## EXERCISE
Retype the entries word for word, leaving nothing out.

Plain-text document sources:
··········
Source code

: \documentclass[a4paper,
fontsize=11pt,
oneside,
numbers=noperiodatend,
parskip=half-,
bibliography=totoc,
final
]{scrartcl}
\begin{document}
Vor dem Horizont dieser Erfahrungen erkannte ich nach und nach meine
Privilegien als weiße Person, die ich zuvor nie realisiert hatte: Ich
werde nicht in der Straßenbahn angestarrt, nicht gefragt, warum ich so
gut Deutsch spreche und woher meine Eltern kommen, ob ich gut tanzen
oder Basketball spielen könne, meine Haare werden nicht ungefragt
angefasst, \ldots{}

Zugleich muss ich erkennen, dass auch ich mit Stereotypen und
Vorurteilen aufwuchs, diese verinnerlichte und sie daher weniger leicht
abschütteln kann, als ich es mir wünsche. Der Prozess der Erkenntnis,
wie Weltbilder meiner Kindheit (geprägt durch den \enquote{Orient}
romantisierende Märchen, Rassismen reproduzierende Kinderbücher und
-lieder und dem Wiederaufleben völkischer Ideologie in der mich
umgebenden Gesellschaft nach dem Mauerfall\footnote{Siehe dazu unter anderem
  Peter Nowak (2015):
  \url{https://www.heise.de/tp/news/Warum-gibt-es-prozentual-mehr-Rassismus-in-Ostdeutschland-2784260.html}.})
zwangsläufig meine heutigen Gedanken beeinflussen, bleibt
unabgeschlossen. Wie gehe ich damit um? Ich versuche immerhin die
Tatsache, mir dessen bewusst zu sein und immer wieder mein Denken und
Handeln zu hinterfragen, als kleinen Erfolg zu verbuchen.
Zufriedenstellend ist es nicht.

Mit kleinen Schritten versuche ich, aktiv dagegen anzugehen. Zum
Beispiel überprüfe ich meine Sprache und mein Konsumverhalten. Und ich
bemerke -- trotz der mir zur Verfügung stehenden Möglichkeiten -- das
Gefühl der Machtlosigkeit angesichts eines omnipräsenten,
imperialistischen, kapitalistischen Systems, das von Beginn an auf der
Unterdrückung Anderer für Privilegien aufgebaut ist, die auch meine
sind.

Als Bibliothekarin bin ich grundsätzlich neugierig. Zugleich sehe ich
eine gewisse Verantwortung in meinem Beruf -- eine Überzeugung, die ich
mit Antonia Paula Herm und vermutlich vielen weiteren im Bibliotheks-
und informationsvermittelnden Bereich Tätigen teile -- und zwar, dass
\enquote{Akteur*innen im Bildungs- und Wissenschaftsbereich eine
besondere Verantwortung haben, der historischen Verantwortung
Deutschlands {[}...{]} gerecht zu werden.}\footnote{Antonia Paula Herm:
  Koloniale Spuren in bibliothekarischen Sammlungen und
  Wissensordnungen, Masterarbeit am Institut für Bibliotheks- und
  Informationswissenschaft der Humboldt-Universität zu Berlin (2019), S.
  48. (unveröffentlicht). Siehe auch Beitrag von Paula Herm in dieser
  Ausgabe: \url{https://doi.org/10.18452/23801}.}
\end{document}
··········
## SOLVED EXERCISE
Source code

: \documentclass[a4paper,
fontsize=11pt,
oneside,
numbers=noperiodatend,
parskip=half-,
bibliography=totoc,
final
]{scrartcl}
\begin{document}
Vor dem Horizont dieser Erfahrungen erkannte ich nach und nach meine
Privilegien als weiße Person, die ich zuvor nie realisiert hatte: Ich
werde nicht in der Straßenbahn angestarrt, nicht gefragt, warum ich so
gut Deutsch spreche und woher meine Eltern kommen, ob ich gut tanzen
oder Basketball spielen könne, meine Haare werden nicht ungefragt
angefasst, \ldots{}

Zugleich muss ich erkennen, dass auch ich mit Stereotypen und
Vorurteilen aufwuchs, diese verinnerlichte und sie daher weniger leicht
abschütteln kann, als ich es mir wünsche. Der Prozess der Erkenntnis,
wie Weltbilder meiner Kindheit (geprägt durch den \enquote{Orient}
romantisierende Märchen, Rassismen reproduzierende Kinderbücher und
-lieder und dem Wiederaufleben völkischer Ideologie in der mich
umgebenden Gesellschaft nach dem Mauerfall\footnote{Siehe dazu unter anderem
  Peter Nowak (2015):
  \url{https://www.heise.de/tp/news/Warum-gibt-es-prozentual-mehr-Rassismus-in-Ostdeutschland-2784260.html}.})
zwangsläufig meine heutigen Gedanken beeinflussen, bleibt
unabgeschlossen. Wie gehe ich damit um? Ich versuche immerhin die
Tatsache, mir dessen bewusst zu sein und immer wieder mein Denken und
Handeln zu hinterfragen, als kleinen Erfolg zu verbuchen.
Zufriedenstellend ist es nicht.

Mit kleinen Schritten versuche ich, aktiv dagegen anzugehen. Zum
Beispiel überprüfe ich meine Sprache und mein Konsumverhalten. Und ich
bemerke -- trotz der mir zur Verfügung stehenden Möglichkeiten -- das
Gefühl der Machtlosigkeit angesichts eines omnipräsenten,
imperialistischen, kapitalistischen Systems, das von Beginn an auf der
Unterdrückung Anderer für Privilegien aufgebaut ist, die auch meine
sind.

Als Bibliothekarin bin ich grundsätzlich neugierig. Zugleich sehe ich
eine gewisse Verantwortung in meinem Beruf -- eine Überzeugung, die ich
mit Antonia Paula Herm und vermutlich vielen weiteren im Bibliotheks-
und informationsvermittelnden Bereich Tätigen teile -- und zwar, dass
\enquote{Akteur*innen im Bildungs- und Wissenschaftsbereich eine
besondere Verantwortung haben, der historischen Verantwortung
Deutschlands {[}...{]} gerecht zu werden.}\footnote{Antonia Paula Herm:
  Koloniale Spuren in bibliothekarischen Sammlungen und
  Wissensordnungen, Masterarbeit am Institut für Bibliotheks- und
  Informationswissenschaft der Humboldt-Universität zu Berlin (2019), S.
  48. (unveröffentlicht). Siehe auch Beitrag von Paula Herm in dieser
  Ausgabe: \url{https://doi.org/10.18452/23801}.}
\end{document}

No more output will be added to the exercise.